WHAT YOU NEED TO DO: In the data below, find the line that contains "## Making Mr Twit's Beard" and the line that contains "All this information". Copy both, plus every line between them, exactly.

Stored entries:

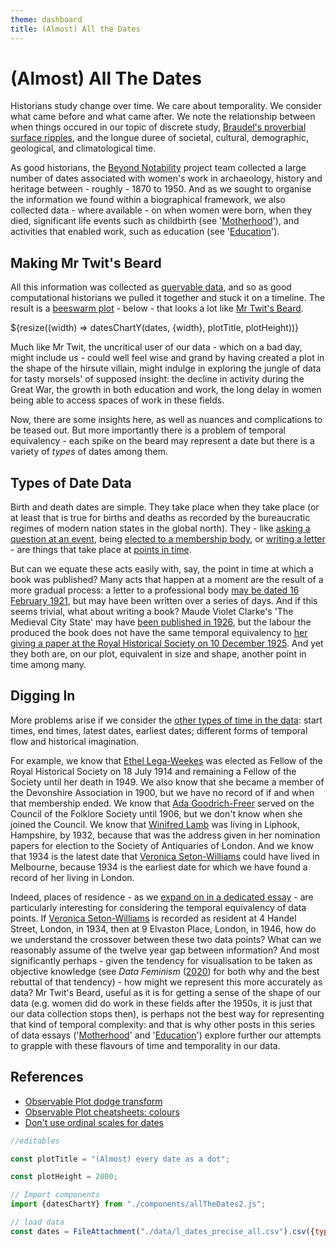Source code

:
 ```yaml
---
theme: dashboard
title: (Almost) All the Dates
---
```



# (Almost) All The Dates

Historians study change over time. We care about temporality. We consider what came before and what came after. We note the relationship between when things occured in our topic of discrete study, [Braudel's proverbial surface ripples](https://archive.org/details/mediterranean0001unse), and the longue duree of societal, cultural, demographic, geological, and climatological time.

As good historians, the [Beyond Notability](https://beyondnotability.org/) project team collected a large number of dates associated with women's work in archaeology, history and heritage between - roughly - 1870 to 1950. And as we sought to organise the information we found within a biographical framework, we also collected data - where available - on when women were born, when they died, significant life events such as childbirth (see '[Motherhood](https://beyond-notability.github.io/beyond-notability-observable-essays/mothers.html)'), and activities that enabled work, such as education (see '[Education](https://beyond-notability.github.io/beyond-notability-observable-essays/education.html)').

## Making Mr Twit's Beard

All this information was collected as [queryable data](beyond-notability.wikibase.cloud/), and so as good computational historians we pulled it together and stuck it on a timeline. The result is a [beeswarm plot](https://observablehq.com/@d3/beeswarm/2) - below - that looks a lot like [Mr Twit's Beard](https://en.wikipedia.org/wiki/The_Twits).

<div class="grid grid-cols-1">
  <div class="card">
    ${resize((width) => datesChartY(dates, {width}, plotTitle, plotHeight))}
  </div>
</div>

Much like Mr Twit, the uncritical user of our data - which on a bad day, might include us - could well feel wise and grand by having created a plot in the shape of the hirsute villain, might indulge in exploring the jungle of data for tasty morsels' of supposed insight: the decline in activity during the Great War, the growth in both education and work, the long delay in women being able to access spaces of work in these fields.

Now, there are some insights here, as well as nuances and complications to be teased out. But more importantly there is a problem of temporal equivalency - each spike on the beard may represent a date but there is a variety of *types* of dates among them.

## Types of Date Data

Birth and death dates are simple. They take place when they take place (or at least that is true for births and deaths as recorded by the bureaucratic regimes of modern nation states in the global north). They - like [asking a question at an event](https://beyond-notability.wikibase.cloud/wiki/Property:P23), being [elected to a membership body](https://beyond-notability.wikibase.cloud/wiki/Property:P7), or [writing a letter](https://beyond-notability.wikibase.cloud/wiki/Property:P73) - are things that take place at [points in time](https://beyond-notability.wikibase.cloud/wiki/Property:P1).

But can we equate these acts easily with, say, the point in time at which a book was published? Many acts that happen at a moment are the result of a more gradual process: a letter to a professional body [may be dated 16 February 1921](https://beyond-notability.wikibase.cloud/wiki/Item:Q577), but may have been written over a series of days. And if this seems trivial, what about writing a book? Maude Violet Clarke's 'The Medieval City State' may have [been published in 1926](https://beyond-notability.wikibase.cloud/wiki/Item:Q381), but the labour the produced the book does not have the same temporal equivalency to [her giving a paper at the Royal Historical Society on 10 December 1925](https://beyond-notability.wikibase.cloud/wiki/Item:Q374). And yet they both are, on our plot, equivalent in size and shape, another point in time among many.

## Digging In

More problems arise if we consider the [other types of time in the data](https://beyond-notability.wikibase.cloud/wiki/Special:WhatLinksHere/Item:Q94): start times, end times, latest dates, earliest dates; different forms of temporal flow and historical imagination.

For example, we know that [Ethel Lega-Weekes](https://beyond-notability.wikibase.cloud/wiki/Item:Q954) was elected as Fellow of the Royal Historical Society on 18 July 1914 and remaining a Fellow of the Society until her death in 1949. We also know that she became a member of the Devonshire Association in 1900, but we have no record of if and when that membership ended. We know that [Ada Goodrich-Freer](https://beyond-notability.wikibase.cloud/wiki/Item:Q747) served on the Council of the Folklore Society until 1906, but we don't know when she joined the Council. We know that [Winifred Lamb](https://beyond-notability.wikibase.cloud/wiki/Item:Q238) was living in Liphook, Hampshire, by 1932, because that was the address given in her nomination papers for election to the Society of Antiquaries of London. And we know that 1934 is the latest date that [Veronica Seton-Williams](https://beyond-notability.wikibase.cloud/wiki/Item:Q1176) could have lived in Melbourne, because 1934 is the earliest date for which we have found a record of her living in London.

Indeed, places of residence - as we [expand on in a dedicated essay](https://beyond-notability.github.io/beyond-notability-observable-essays/residence.html) - are particularly interesting for considering the temporal equivalency of data points. If [Veronica Seton-Williams](https://beyond-notability.wikibase.cloud/wiki/Item:Q1176) is recorded as resident at 4 Handel Street, London, in 1934, then at 9 Elvaston Place, London, in 1946, how do we understand the crossover between these two data points? What can we reasonably assume of the twelve year gap between information? And most significantly perhaps - given the tendency for visualisation to be taken as objective knowledge (see *Data Feminism* ([2020](https://data-feminism.mitpress.mit.edu/pub/5evfe9yd/release/5)) for both why and the best rebuttal of that tendency) - how might we represent this more accurately as data? Mr Twit's Beard, useful as it is for getting a sense of the shape of our data (e.g. women did do work in these fields after the 1950s, it is just that our data collection stops then), is perhaps not the best way for representing that kind of temporal complexity: and that is why other posts in this series of data essays ('[Motherhood](https://beyond-notability.github.io/beyond-notability-observable-essays/mothers.html)' and '[Education](https://beyond-notability.github.io/beyond-notability-observable-essays/education.html)') explore further our attempts to grapple with these flavours of time and temporality in our data.

## References

- [Observable Plot dodge transform](https://observablehq.com/plot/transforms/dodge)
- [Observable Plot cheatsheets: colours](https://observablehq.com/@observablehq/plot-cheatsheets-colors)
- [Don't use ordinal scales for dates](https://observablehq.com/@tophtucker/dont-use-ordinal-scales-for-dates)


```js 
//editables

const plotTitle = "(Almost) every date as a dot";

const plotHeight = 2000;
```



```js
// Import components
import {datesChartY} from "./components/allTheDates2.js";
```


```js
// load data
const dates = FileAttachment("./data/l_dates_precise_all.csv").csv({typed: true});
```

<!-- 
data variables
precise
"person"          "personLabel"     
"date"            "year"    "month"           "day"             "m"              
"nice_date"       
"date_precision"  "date_certainty" 
"date_label"      "date_level"      "date_string"    "qual_date_prop" 
"date_propLabel" "date_prop"   "prop_label"     "category"         
"prop_valueLabel"  "prop_value" 
"s"  
-->

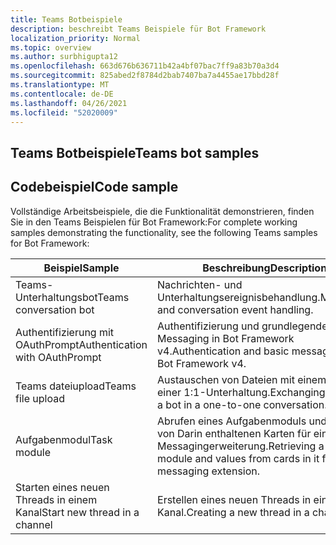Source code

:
 ```yaml
---
title: Teams Botbeispiele
description: beschreibt Teams Beispiele für Bot Framework
localization_priority: Normal
ms.topic: overview
ms.author: surbhigupta12
ms.openlocfilehash: 663d676b636711b42a4bf07bac7ff9a83b70a3d4
ms.sourcegitcommit: 825abed2f8784d2bab7407ba7a4455ae17bbd28f
ms.translationtype: MT
ms.contentlocale: de-DE
ms.lasthandoff: 04/26/2021
ms.locfileid: "52020009"
---
```

## <a name="teams-bot-samples"></a><span data-ttu-id="979cd-103">Teams Botbeispiele</span><span class="sxs-lookup"><span data-stu-id="979cd-103">Teams bot samples</span></span>

## <a name="code-sample"></a><span data-ttu-id="979cd-104">Codebeispiel</span><span class="sxs-lookup"><span data-stu-id="979cd-104">Code sample</span></span>

<span data-ttu-id="979cd-105">Vollständige Arbeitsbeispiele, die die Funktionalität demonstrieren, finden Sie in den Teams Beispielen für Bot Framework:</span><span class="sxs-lookup"><span data-stu-id="979cd-105">For complete working samples demonstrating the functionality, see the following Teams samples for Bot Framework:</span></span>

| <span data-ttu-id="979cd-106">**Beispiel**</span><span class="sxs-lookup"><span data-stu-id="979cd-106">**Sample**</span></span> | <span data-ttu-id="979cd-107">**Beschreibung**</span><span class="sxs-lookup"><span data-stu-id="979cd-107">**Description**</span></span> | <span data-ttu-id="979cd-108">**.NET**</span><span class="sxs-lookup"><span data-stu-id="979cd-108">**.NET**</span></span> | <span data-ttu-id="979cd-109">**JavaScript**</span><span class="sxs-lookup"><span data-stu-id="979cd-109">**JavaScript**</span></span> | <span data-ttu-id="979cd-110">**Python**</span><span class="sxs-lookup"><span data-stu-id="979cd-110">**Python**</span></span> |
|--------|------------- |---|---|---|
| <span data-ttu-id="979cd-111">Teams-Unterhaltungsbot</span><span class="sxs-lookup"><span data-stu-id="979cd-111">Teams conversation bot</span></span> | <span data-ttu-id="979cd-112">Nachrichten- und Unterhaltungsereignisbehandlung.</span><span class="sxs-lookup"><span data-stu-id="979cd-112">Messaging and conversation event handling.</span></span> | [<span data-ttu-id="979cd-113">View</span><span class="sxs-lookup"><span data-stu-id="979cd-113">View</span></span>](https://github.com/microsoft/BotBuilder-Samples/tree/master/samples/csharp_dotnetcore/57.teams-conversation-bot)| [<span data-ttu-id="979cd-114">View</span><span class="sxs-lookup"><span data-stu-id="979cd-114">View</span></span>](https://github.com/microsoft/BotBuilder-Samples/tree/master/samples/javascript_nodejs/57.teams-conversation-bot)| [<span data-ttu-id="979cd-115">View</span><span class="sxs-lookup"><span data-stu-id="979cd-115">View</span></span>](https://github.com/microsoft/BotBuilder-Samples/tree/master/samples/python/57.teams-conversation-bot) |
| <span data-ttu-id="979cd-116">Authentifizierung mit OAuthPrompt</span><span class="sxs-lookup"><span data-stu-id="979cd-116">Authentication with OAuthPrompt</span></span>| <span data-ttu-id="979cd-117">Authentifizierung und grundlegendes Messaging in Bot Framework v4.</span><span class="sxs-lookup"><span data-stu-id="979cd-117">Authentication and basic messaging in Bot Framework v4.</span></span> | [<span data-ttu-id="979cd-118">View</span><span class="sxs-lookup"><span data-stu-id="979cd-118">View</span></span>](https://github.com/microsoft/BotBuilder-Samples/tree/master/samples/csharp_dotnetcore/46.teams-auth)| [<span data-ttu-id="979cd-119">View</span><span class="sxs-lookup"><span data-stu-id="979cd-119">View</span></span>](https://github.com/microsoft/BotBuilder-Samples/tree/master/samples/javascript_nodejs/46.teams-auth)| [<span data-ttu-id="979cd-120">View</span><span class="sxs-lookup"><span data-stu-id="979cd-120">View</span></span>](https://github.com/microsoft/BotBuilder-Samples/tree/master/samples/python/46.teams-auth) |
|<span data-ttu-id="979cd-121">Teams dateiupload</span><span class="sxs-lookup"><span data-stu-id="979cd-121">Teams file upload</span></span> | <span data-ttu-id="979cd-122">Austauschen von Dateien mit einem Bot in einer 1:1-Unterhaltung.</span><span class="sxs-lookup"><span data-stu-id="979cd-122">Exchanging files with a bot in a one-to-one conversation.</span></span> | [<span data-ttu-id="979cd-123">View</span><span class="sxs-lookup"><span data-stu-id="979cd-123">View</span></span>](https://github.com/microsoft/BotBuilder-Samples/tree/master/samples/csharp_dotnetcore/56.teams-file-upload) | [<span data-ttu-id="979cd-124">View</span><span class="sxs-lookup"><span data-stu-id="979cd-124">View</span></span>](https://github.com/microsoft/BotBuilder-Samples/tree/master/samples/javascript_nodejs/56.teams-file-upload) | [<span data-ttu-id="979cd-125">View</span><span class="sxs-lookup"><span data-stu-id="979cd-125">View</span></span>](https://github.com/microsoft/BotBuilder-Samples/tree/master/samples/python/56.teams-file-upload) |
| <span data-ttu-id="979cd-126">Aufgabenmodul</span><span class="sxs-lookup"><span data-stu-id="979cd-126">Task module</span></span> | <span data-ttu-id="979cd-127">Abrufen eines Aufgabenmoduls und werte von Darin enthaltenen Karten für eine Messagingerweiterung.</span><span class="sxs-lookup"><span data-stu-id="979cd-127">Retrieving a task module and values from cards in it for a messaging extension.</span></span> | [<span data-ttu-id="979cd-128">View</span><span class="sxs-lookup"><span data-stu-id="979cd-128">View</span></span>](https://github.com/microsoft/BotBuilder-Samples/tree/main/samples/csharp_dotnetcore/54.teams-task-module) | [<span data-ttu-id="979cd-129">View</span><span class="sxs-lookup"><span data-stu-id="979cd-129">View</span></span>](https://github.com/microsoft/BotBuilder-Samples/tree/main/samples/javascript_nodejs/54.teams-task-module) | [<span data-ttu-id="979cd-130">View</span><span class="sxs-lookup"><span data-stu-id="979cd-130">View</span></span>](https://github.com/microsoft/BotBuilder-Samples/tree/main/samples/python/54.teams-task-module) |
| <span data-ttu-id="979cd-131">Starten eines neuen Threads in einem Kanal</span><span class="sxs-lookup"><span data-stu-id="979cd-131">Start new thread in a channel</span></span> | <span data-ttu-id="979cd-132">Erstellen eines neuen Threads in einem Kanal.</span><span class="sxs-lookup"><span data-stu-id="979cd-132">Creating a new thread in a channel.</span></span> | [<span data-ttu-id="979cd-133">View</span><span class="sxs-lookup"><span data-stu-id="979cd-133">View</span></span>](https://github.com/microsoft/BotBuilder-Samples/tree/main/samples/csharp_dotnetcore/58.teams-start-new-thread-in-channel) | [<span data-ttu-id="979cd-134">View</span><span class="sxs-lookup"><span data-stu-id="979cd-134">View</span></span>](https://github.com/microsoft/BotBuilder-Samples/tree/main/samples/javascript_nodejs/58.teams-start-new-thread-in-channel) | [<span data-ttu-id="979cd-135">View</span><span class="sxs-lookup"><span data-stu-id="979cd-135">View</span></span>](https://github.com/microsoft/BotBuilder-Samples/tree/main/samples/python/58.teams-start-thread-in-channel) |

OUTPUT FOR THIS EXERCISE:
## Making Mr Twit's Beard

All this information was collected as [queryable data](beyond-notability.wikibase.cloud/), and so as good computational historians we pulled it together and stuck it on a timeline. The result is a [beeswarm plot](https://observablehq.com/@d3/beeswarm/2) - below - that looks a lot like [Mr Twit's Beard](https://en.wikipedia.org/wiki/The_Twits).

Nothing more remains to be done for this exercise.